The Hanoi Summit – we asked Se Young Jang what happens next in US-North Korea relations

Washington and Pyongyang need to promptly resume working-level negotiations and restore trust in each other as negotiating partners.

March 12, 2019
A huge unification flag is seen during the mass games performance of "The Glorious Country" at May Day Stadium in Pyongyang, North Korea, Wednesday, Sept. 19, 2018.
Se Young Jang
March 12, 2019
The National Interest

Editor’s Note: Looking for more opinions on where we go after the Hanoi summit? Check out all 80 expert takes on where U.S-North Korea relations go next here.

President Donald Trump and North Korean leader Kim Jong-un walked away from the summit in Hanoi without agreeing on any smaller or interim deal which had been conjectured by many experts before the summit. A rare opportunity to end the Korean War and embark on establishing peace on the Korean Peninsula through Trump-Kim nuclear talks appears to have slipped away again for the time being, but this is only the beginning of a complicated long-term process.

Instead of leaving the summit details vague to the public, both Washington and Pyongyang opted to reveal what they had asked of each other at Hanoi in a series of post–summit press talks. Whether deliberate or not, the exposure of the summit details is likely to reduce room for any meaningful compromise in the future negotiations. By tying the two parties with what they told the media respectively, it is less likely that Kim would accept any U.S. offer less than the lifting of five UN resolutions enacted in 2016 and 2017, while Trump cannot persuade his domestic critics anymore with a deal only covering the Yongbyon facility.
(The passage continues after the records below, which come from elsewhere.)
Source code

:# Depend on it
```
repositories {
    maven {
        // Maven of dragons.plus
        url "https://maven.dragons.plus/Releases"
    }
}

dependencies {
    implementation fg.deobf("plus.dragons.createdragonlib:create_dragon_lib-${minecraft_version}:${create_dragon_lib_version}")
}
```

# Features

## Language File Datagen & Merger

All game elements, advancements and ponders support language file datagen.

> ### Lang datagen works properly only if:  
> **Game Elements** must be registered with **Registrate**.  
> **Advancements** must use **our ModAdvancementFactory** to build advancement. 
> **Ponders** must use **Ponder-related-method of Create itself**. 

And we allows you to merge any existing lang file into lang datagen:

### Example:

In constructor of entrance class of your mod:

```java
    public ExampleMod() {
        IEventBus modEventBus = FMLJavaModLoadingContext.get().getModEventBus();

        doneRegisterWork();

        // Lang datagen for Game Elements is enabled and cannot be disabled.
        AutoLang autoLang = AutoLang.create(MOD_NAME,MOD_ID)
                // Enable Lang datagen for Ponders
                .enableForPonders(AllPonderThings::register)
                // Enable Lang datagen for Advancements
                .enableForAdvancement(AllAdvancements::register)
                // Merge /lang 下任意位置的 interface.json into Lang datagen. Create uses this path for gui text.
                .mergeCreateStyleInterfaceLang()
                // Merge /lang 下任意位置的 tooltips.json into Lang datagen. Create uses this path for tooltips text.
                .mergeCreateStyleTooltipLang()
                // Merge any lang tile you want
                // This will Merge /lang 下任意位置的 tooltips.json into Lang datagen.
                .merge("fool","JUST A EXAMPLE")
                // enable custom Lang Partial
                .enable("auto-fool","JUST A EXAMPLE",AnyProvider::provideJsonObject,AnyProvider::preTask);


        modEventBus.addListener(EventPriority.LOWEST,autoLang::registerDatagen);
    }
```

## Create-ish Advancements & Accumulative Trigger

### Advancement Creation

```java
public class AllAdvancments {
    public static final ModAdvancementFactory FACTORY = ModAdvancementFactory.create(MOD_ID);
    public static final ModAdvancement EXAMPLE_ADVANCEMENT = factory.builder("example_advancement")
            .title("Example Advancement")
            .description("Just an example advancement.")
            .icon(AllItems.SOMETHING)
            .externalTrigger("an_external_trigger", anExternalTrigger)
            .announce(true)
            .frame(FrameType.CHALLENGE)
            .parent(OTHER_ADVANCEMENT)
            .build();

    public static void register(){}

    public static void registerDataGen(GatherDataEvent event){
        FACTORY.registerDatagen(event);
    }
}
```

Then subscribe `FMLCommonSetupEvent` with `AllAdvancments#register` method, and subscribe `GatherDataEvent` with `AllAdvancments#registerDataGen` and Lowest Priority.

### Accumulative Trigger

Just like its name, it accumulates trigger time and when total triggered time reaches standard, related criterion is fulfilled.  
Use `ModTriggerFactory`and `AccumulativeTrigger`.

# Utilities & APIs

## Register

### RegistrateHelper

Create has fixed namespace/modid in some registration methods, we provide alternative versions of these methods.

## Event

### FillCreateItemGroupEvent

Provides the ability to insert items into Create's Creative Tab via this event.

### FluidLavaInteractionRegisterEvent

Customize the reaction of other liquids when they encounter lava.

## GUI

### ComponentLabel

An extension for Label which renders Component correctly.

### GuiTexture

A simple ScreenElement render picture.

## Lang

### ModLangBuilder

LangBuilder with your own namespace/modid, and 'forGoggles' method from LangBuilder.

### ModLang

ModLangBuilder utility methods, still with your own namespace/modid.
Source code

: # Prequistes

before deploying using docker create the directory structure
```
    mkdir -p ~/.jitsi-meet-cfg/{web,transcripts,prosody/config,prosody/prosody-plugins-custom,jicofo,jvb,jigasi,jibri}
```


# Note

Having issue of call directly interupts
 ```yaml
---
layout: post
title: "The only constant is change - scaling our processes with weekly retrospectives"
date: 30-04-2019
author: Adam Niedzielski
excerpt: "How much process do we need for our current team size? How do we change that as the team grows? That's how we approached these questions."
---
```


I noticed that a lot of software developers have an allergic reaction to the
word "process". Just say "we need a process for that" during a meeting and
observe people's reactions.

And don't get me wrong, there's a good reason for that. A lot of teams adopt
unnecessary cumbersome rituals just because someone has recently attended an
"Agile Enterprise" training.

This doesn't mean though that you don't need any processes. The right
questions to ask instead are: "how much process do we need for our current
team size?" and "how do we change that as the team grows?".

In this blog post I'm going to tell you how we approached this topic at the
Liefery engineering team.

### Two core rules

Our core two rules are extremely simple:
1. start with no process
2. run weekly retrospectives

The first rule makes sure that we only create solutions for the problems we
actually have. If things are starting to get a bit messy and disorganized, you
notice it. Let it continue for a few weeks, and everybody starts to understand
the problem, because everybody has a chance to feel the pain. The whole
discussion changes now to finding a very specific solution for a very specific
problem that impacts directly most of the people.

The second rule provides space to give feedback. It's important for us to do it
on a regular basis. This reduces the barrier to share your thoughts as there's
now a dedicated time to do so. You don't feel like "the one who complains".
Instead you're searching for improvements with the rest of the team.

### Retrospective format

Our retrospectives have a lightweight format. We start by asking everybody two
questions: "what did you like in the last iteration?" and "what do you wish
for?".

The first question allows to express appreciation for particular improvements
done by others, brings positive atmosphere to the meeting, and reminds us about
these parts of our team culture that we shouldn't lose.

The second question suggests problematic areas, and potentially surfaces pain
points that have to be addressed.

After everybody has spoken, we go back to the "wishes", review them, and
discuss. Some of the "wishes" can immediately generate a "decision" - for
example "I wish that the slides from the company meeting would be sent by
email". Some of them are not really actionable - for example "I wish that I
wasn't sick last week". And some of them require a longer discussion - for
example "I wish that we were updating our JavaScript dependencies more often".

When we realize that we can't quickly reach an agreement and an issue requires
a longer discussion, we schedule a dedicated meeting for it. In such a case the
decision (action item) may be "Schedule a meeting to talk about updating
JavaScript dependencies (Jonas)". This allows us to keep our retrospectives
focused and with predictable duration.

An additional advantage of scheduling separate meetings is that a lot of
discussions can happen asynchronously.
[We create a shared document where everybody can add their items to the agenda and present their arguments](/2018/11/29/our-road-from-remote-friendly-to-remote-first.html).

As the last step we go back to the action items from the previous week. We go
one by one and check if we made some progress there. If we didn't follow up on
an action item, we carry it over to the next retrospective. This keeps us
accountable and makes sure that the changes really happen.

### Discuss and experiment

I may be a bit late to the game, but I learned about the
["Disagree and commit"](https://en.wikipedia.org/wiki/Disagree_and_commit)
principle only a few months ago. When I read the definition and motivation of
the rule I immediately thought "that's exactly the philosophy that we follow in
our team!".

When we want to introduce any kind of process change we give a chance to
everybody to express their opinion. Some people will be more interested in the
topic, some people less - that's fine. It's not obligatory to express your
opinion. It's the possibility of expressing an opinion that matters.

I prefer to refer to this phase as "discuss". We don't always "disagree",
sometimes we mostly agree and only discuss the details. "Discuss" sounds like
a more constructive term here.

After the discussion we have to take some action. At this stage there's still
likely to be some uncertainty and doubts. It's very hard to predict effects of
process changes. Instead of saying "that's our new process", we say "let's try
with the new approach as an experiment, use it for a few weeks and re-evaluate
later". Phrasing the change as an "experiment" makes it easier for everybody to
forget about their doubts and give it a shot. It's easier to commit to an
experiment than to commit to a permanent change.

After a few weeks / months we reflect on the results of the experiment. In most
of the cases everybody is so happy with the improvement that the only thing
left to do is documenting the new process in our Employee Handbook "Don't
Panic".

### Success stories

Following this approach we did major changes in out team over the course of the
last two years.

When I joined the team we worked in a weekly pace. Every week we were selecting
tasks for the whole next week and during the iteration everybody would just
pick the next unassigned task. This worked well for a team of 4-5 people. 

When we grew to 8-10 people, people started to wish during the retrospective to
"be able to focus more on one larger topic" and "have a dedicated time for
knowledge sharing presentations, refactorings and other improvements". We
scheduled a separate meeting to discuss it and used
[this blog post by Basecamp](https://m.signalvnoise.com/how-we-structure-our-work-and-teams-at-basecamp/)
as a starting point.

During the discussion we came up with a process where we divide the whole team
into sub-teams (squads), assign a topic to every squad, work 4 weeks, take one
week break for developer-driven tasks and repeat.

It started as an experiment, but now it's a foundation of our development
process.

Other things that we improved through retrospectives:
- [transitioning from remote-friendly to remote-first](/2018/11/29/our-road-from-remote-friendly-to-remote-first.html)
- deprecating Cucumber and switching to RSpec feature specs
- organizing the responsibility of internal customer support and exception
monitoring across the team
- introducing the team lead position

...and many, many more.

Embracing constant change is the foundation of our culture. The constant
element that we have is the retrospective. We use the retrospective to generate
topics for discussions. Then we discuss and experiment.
No matter what happened in Hanoi, now it is time to focus on what needs to be done to move the U.S.-DPRK negotiations forward if both parties are still serious about the denuclearization of North Korea as well as bringing peace and prosperity to the peninsula. Rapidly dismantling North Korea’s nuclear arsenal is an ideal but not a realistic goal, given North Korea’s current stage of nuclear development and its heavy weight for the survival of the Kim regime. To avoid a renewed collision-course with North Korea, the two countries should put diplomacy back on track and find “creative” or “niche” solutions to this stalemate, which will be not an easy task indeed.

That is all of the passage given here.